金属学报, 2023, 59(1): 1-15 DOI: 10.11900/0412.1961.2022.00026

综述

金属激光增材制造材料设计研究进展

宋波, 张金良, 章媛洁, 胡凯, 方儒轩, 姜鑫, 张莘茹, 吴祖胜, 史玉升,

华中科技大学 材料成形与模具技术国家重点实验室 武汉 430074

Research Progress of Materials Design for Metal Laser Additive Manufacturing

SONG Bo, ZHANG Jinliang, ZHANG Yuanjie, HU Kai, FANG Ruxuan, JIANG Xin, ZHANG Xinru, WU Zusheng, SHI Yusheng,

State Key Laboratory of Materials Processing and Die & Mould Technology, Huazhong University of Science and Technology, Wuhan 430074, China

通讯作者: 史玉升,shiyusheng@hust.edu.cn,主要从事材料增材制造的研究

责任编辑: 毕淑娟

收稿日期: 2022-01-19   修回日期: 2022-04-30  

基金资助: 国家自然科学基金项目(51922044)
中国博士后科学基金面上项目(2021M701293)
中国博士后科学基金面上项目(2021M690061)

Corresponding authors: SHI Yusheng, professor, Tel:(027)87558155, E-mail:shiyusheng@hust.edu.cn

Received: 2022-01-19   Revised: 2022-04-30  

Fund supported: National Natural Science Foundation of China(51922044)
China Postdoctoral Science Foundation Funded Project(2021M701293)
China Postdoctoral Science Foundation Funded Project(2021M690061)

作者简介 About authors

宋 波,男,1984年生,教授,博士

摘要

激光增材制造被公认为是解决个性化、复杂化金属构件整体成形难题的有效技术手段。现有金属增材制造的研究主要从传统合金牌号出发,但基于平衡凝固过程设计的传统合金成分难以满足增材制造的非平衡冶金动力学特点,往往面临高裂纹敏感性、低韧低疲劳、各向异性等共性问题。因此,需要开展面向激光增材制造的新型材料成分设计研究,充分挖掘增材制造非平衡凝固特性的潜在优势与价值。本文综述了铝合金、钛合金、铁基合金、镁合金等不同材料现有合金牌号增材制造的技术瓶颈,以及面向增材制造的材料创新设计方法与新型合金及其复合材料发展的研究进展。最后提出了金属增材制造材料设计的未来发展趋势。

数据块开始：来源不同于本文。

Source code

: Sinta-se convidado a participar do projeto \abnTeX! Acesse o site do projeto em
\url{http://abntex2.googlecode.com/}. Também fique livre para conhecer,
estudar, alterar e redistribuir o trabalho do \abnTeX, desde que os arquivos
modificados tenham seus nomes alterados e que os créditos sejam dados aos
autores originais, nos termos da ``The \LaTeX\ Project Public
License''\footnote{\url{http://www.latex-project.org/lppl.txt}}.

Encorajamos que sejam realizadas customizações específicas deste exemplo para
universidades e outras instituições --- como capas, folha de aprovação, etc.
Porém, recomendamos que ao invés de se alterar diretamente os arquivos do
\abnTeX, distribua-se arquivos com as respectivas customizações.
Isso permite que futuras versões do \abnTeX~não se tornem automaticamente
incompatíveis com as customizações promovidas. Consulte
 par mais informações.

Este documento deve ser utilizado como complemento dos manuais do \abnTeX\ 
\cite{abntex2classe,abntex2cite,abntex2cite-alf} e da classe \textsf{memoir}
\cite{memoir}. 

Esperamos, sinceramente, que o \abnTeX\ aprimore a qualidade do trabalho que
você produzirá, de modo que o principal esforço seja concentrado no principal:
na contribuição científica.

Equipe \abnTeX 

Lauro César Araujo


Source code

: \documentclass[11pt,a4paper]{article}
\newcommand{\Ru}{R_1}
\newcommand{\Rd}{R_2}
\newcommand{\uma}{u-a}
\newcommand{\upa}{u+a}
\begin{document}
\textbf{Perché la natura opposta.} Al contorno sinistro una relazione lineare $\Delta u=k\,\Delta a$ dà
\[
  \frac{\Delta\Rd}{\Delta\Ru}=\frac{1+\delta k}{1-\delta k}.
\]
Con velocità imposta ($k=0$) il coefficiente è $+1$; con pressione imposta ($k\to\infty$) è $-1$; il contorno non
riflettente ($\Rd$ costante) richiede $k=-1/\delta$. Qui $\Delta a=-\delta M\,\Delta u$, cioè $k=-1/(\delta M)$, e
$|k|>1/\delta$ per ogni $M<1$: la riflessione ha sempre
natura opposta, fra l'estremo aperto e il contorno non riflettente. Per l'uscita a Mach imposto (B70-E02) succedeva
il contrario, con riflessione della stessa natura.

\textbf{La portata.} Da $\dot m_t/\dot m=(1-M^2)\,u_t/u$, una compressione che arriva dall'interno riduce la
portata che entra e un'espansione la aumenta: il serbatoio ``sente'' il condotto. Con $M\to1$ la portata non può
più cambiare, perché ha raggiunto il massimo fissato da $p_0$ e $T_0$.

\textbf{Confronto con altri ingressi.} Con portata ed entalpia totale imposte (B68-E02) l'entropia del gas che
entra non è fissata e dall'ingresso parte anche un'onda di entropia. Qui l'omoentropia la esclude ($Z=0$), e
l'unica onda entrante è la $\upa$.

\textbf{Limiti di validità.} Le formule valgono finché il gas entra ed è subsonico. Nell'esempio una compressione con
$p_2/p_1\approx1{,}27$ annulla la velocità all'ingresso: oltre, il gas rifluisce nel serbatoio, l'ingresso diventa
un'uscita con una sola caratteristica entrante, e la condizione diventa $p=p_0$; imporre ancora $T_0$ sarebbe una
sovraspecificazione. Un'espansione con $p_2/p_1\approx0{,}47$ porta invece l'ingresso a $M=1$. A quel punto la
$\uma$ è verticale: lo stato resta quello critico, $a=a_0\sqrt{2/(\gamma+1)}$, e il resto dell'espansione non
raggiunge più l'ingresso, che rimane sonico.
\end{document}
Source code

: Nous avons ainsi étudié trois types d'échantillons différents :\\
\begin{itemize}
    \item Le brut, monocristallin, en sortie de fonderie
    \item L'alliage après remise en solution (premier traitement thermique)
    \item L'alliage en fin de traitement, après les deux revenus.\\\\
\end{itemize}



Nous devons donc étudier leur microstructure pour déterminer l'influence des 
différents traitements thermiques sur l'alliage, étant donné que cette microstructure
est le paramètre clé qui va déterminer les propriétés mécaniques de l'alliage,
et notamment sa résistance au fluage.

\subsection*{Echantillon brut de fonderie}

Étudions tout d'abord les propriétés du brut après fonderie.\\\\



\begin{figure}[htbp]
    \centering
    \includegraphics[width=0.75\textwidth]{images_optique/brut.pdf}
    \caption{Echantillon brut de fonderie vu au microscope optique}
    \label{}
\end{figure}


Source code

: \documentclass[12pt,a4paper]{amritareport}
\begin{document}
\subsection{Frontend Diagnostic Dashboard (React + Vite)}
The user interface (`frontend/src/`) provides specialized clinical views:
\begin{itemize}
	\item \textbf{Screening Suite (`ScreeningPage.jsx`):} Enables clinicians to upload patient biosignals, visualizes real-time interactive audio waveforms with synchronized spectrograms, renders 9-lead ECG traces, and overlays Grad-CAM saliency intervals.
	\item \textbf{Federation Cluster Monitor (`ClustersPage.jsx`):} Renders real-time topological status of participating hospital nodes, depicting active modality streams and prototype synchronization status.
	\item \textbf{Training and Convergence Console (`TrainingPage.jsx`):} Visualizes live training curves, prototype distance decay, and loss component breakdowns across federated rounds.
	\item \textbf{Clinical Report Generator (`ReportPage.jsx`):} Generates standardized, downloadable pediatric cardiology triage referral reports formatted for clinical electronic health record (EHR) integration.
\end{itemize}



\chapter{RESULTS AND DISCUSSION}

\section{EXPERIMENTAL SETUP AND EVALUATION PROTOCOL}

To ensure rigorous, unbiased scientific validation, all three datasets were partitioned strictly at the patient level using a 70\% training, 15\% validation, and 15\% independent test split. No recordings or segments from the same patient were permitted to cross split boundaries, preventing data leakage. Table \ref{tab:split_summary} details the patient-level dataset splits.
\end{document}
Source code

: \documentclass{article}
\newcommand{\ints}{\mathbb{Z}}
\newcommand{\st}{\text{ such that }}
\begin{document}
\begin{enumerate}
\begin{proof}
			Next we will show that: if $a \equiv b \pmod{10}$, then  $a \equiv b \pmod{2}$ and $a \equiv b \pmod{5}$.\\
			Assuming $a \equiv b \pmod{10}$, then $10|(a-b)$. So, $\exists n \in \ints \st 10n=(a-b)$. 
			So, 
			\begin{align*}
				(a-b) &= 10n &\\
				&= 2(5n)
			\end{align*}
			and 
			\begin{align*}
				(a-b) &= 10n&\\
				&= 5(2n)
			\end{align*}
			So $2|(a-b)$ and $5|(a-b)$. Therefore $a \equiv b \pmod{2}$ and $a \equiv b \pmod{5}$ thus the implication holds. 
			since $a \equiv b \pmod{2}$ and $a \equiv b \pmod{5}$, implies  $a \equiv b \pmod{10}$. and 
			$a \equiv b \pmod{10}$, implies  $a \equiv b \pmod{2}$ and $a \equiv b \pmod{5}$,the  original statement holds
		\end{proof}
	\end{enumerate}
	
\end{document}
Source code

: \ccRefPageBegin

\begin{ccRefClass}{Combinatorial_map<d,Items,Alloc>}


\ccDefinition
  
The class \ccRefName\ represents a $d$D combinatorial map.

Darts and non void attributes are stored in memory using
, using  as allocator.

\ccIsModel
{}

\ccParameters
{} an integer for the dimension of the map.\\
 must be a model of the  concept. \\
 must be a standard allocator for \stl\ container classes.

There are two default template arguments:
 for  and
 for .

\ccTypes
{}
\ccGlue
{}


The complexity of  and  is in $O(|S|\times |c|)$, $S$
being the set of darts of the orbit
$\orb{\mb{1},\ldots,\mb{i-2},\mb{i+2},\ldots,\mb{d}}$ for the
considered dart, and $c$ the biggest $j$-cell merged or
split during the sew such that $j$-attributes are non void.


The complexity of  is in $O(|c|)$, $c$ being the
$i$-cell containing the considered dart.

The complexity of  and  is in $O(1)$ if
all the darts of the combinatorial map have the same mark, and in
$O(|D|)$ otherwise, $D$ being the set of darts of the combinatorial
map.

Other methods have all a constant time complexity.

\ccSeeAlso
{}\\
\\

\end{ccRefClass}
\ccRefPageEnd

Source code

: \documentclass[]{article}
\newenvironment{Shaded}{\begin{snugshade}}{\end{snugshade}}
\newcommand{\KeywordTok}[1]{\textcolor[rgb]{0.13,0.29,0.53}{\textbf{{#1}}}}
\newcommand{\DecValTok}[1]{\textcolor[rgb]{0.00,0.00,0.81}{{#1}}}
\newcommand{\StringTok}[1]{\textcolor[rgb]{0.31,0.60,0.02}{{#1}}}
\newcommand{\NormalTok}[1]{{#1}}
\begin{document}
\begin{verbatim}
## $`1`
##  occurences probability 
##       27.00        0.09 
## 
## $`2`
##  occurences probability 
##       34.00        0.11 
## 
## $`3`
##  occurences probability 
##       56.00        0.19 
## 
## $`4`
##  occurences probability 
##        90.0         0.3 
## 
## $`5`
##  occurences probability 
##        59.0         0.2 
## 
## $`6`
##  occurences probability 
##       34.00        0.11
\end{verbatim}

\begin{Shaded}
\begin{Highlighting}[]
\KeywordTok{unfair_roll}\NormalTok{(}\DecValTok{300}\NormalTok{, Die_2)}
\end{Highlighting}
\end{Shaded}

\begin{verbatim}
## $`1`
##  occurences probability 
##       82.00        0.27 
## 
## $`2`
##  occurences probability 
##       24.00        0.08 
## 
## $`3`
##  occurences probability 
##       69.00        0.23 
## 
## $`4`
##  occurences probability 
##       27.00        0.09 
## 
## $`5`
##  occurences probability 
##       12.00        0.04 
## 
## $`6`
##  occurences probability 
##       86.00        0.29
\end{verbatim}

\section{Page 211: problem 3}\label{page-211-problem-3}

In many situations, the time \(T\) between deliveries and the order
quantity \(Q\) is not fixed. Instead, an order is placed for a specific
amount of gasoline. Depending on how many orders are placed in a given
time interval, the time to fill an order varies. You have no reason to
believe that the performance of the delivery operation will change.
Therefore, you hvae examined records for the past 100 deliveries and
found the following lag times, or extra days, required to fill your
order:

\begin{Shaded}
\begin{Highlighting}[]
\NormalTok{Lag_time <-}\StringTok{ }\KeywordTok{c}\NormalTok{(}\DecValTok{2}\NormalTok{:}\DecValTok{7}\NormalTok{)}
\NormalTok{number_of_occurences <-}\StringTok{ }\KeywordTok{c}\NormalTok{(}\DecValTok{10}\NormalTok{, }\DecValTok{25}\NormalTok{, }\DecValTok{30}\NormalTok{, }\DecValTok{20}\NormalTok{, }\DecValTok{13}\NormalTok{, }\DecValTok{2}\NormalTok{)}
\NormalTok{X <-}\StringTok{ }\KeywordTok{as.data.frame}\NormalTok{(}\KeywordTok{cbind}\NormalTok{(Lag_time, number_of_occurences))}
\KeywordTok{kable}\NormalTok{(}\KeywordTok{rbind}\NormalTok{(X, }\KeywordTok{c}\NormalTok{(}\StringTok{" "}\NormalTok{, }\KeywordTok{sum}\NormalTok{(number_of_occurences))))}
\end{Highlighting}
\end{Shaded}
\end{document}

关键词: 激光增材制造; 金属; 材料设计; 新材料

Abstract

Laser additive manufacturing is widely recognized to be an effective method to form complicated and custom metallic components. The existing research on metal additive manufacturing utilizes traditional alloy grades, which are designed based on the assumption that solidification occurs at equilibrium; thus, these materials are not well suited to the nonequilibrium metallurgical dynamics that are present in additive manufacturing techniques. Common issues, such as high crack susceptibility, low toughness, and low fatigue capability, as well as anisotropy, frequently occur during the fabrication of additively manufactured metallic parts. It is therefore necessary to conduct research on the design of new materials designed specifically for laser additive manufacturing in order to fully realize the potential advantages and value of the ultrafast solidification conditions. In this article, the technical bottlenecks, material design methods, and the development of new materials that are applicable to laser additively manufactured metal materials are reviewed; these materials include aluminum alloys, titanium alloys, iron-based alloys, and magnesium alloys. Finally, the potential future direction of research related to laser metal additive manufacturing is discussed.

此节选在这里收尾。